__Task__
Tally how many lines in the data hold the word "history", and give the result with no other text.

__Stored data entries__
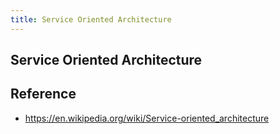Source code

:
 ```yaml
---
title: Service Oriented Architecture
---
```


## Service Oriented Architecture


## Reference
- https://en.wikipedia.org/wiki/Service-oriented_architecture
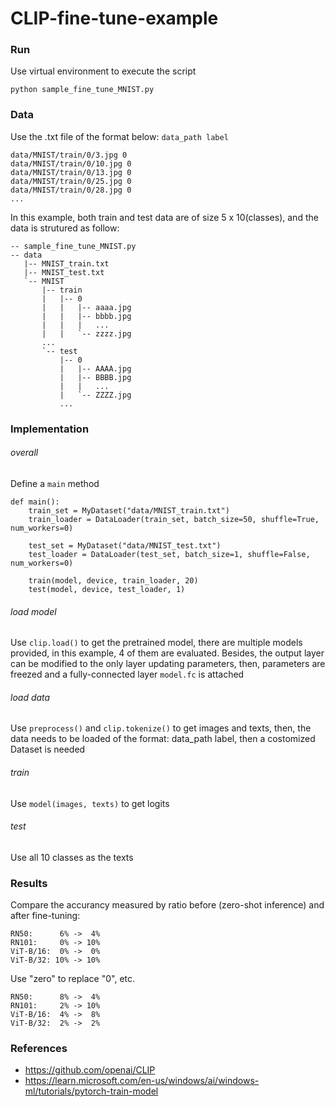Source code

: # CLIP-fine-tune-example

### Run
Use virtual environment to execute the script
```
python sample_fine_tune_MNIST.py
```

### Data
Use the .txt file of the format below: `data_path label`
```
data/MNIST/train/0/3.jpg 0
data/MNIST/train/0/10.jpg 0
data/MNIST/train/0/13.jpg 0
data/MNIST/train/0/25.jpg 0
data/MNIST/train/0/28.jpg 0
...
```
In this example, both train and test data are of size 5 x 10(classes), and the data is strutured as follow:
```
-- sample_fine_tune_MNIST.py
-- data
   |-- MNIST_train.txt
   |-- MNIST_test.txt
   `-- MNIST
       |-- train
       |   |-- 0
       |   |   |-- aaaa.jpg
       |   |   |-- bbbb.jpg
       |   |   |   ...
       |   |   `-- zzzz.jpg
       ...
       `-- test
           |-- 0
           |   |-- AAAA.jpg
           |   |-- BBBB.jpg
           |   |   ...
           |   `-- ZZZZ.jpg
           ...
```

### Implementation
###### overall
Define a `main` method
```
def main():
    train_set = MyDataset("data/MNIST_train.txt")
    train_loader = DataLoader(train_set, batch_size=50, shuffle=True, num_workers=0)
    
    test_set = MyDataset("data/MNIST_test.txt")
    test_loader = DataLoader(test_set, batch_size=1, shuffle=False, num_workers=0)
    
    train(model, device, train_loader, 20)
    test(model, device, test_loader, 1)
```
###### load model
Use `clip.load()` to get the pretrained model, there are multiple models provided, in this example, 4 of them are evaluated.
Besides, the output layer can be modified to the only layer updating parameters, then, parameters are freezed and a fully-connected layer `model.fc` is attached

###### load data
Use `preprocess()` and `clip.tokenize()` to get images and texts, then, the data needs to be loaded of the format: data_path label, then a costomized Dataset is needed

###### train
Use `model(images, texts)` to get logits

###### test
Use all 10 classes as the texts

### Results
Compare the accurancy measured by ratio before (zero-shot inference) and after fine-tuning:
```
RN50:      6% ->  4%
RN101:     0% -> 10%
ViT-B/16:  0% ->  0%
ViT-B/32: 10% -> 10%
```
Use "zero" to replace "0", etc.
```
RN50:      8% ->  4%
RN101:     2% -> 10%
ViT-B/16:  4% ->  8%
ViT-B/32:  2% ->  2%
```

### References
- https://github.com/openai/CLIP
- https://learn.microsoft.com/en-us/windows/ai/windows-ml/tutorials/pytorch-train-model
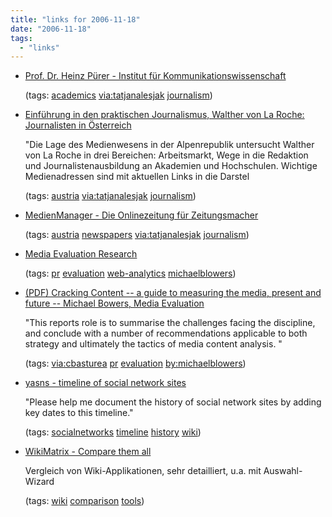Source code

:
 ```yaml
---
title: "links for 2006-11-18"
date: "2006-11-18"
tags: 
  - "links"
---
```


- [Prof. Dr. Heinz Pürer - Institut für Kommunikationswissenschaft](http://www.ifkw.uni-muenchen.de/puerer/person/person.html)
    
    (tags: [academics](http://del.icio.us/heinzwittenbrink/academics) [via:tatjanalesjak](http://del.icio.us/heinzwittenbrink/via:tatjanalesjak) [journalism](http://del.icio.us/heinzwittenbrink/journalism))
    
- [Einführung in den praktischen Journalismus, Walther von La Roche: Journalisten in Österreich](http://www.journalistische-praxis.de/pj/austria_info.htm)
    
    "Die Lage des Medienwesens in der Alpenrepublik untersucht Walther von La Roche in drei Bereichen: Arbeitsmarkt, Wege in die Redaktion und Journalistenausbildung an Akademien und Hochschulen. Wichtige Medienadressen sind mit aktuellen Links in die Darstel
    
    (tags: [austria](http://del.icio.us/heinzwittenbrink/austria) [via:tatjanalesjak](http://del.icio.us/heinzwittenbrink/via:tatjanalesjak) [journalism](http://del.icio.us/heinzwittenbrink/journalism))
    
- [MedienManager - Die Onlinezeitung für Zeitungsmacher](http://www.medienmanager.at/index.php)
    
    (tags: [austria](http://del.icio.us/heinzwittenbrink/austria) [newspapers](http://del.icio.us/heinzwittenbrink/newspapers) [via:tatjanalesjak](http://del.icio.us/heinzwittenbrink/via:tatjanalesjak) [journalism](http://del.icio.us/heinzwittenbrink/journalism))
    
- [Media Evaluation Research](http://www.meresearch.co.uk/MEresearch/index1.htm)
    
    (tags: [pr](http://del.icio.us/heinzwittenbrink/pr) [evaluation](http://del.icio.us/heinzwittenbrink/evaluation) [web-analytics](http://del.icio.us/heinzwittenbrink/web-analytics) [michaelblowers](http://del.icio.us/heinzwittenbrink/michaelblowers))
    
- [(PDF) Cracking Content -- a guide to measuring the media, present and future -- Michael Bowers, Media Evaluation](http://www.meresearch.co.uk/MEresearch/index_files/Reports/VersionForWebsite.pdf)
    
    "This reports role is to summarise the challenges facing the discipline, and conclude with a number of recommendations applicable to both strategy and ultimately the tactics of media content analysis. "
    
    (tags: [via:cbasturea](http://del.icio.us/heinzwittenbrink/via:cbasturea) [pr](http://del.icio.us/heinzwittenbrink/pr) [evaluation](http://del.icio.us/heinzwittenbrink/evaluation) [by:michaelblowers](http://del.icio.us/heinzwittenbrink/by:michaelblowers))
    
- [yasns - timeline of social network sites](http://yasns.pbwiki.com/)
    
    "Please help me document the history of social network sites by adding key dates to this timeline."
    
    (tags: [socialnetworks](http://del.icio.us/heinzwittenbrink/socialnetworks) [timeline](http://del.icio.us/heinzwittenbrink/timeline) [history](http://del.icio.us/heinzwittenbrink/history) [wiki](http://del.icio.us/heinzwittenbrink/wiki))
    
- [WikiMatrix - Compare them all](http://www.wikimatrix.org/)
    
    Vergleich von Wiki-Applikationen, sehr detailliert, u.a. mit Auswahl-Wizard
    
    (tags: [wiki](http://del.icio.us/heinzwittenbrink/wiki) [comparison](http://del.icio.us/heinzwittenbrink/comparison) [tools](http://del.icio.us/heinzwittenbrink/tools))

__Answer below__
2